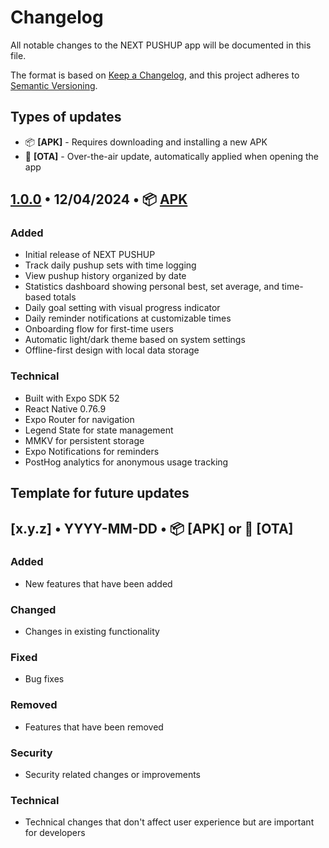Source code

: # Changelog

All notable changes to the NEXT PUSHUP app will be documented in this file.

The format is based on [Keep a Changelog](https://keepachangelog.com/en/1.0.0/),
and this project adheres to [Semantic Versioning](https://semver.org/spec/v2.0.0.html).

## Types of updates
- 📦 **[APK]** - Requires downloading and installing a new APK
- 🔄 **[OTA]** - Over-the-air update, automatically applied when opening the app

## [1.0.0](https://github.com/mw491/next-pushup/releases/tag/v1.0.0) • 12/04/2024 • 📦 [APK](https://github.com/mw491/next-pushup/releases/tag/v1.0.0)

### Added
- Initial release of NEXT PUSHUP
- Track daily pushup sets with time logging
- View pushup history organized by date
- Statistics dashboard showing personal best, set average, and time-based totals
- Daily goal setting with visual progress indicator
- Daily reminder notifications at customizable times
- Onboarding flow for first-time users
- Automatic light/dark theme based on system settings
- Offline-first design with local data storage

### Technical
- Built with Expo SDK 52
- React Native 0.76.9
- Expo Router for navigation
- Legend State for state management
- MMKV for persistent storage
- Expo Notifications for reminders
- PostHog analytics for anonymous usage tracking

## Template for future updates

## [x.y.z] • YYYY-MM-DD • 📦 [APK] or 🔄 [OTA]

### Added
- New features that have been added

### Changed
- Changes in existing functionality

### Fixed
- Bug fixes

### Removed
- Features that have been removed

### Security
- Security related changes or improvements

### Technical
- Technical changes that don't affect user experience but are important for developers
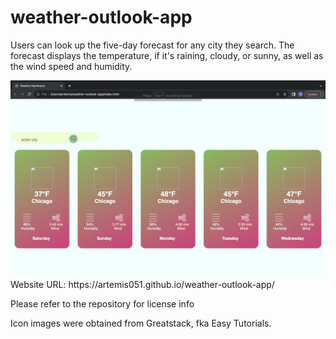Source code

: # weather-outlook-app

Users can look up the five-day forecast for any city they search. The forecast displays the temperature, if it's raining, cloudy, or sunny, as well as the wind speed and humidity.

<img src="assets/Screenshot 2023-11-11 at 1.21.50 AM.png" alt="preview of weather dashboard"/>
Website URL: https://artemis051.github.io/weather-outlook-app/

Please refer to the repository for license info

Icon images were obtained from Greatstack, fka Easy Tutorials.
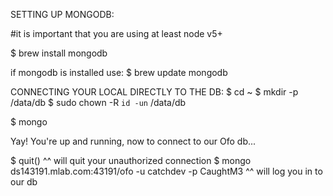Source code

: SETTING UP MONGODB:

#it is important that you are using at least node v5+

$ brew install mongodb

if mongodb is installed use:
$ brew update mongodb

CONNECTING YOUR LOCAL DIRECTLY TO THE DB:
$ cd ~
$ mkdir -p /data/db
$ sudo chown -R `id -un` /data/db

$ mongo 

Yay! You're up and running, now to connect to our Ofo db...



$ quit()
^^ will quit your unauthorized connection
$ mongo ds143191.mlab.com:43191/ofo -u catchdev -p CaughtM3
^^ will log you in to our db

WORK INSTRUCTIONS
Within the entries, find all lines holding "Expo" and copy each one.

TASK OUTPUT
- Built with Expo SDK 52
- Expo Router for navigation
- Expo Notifications for reminders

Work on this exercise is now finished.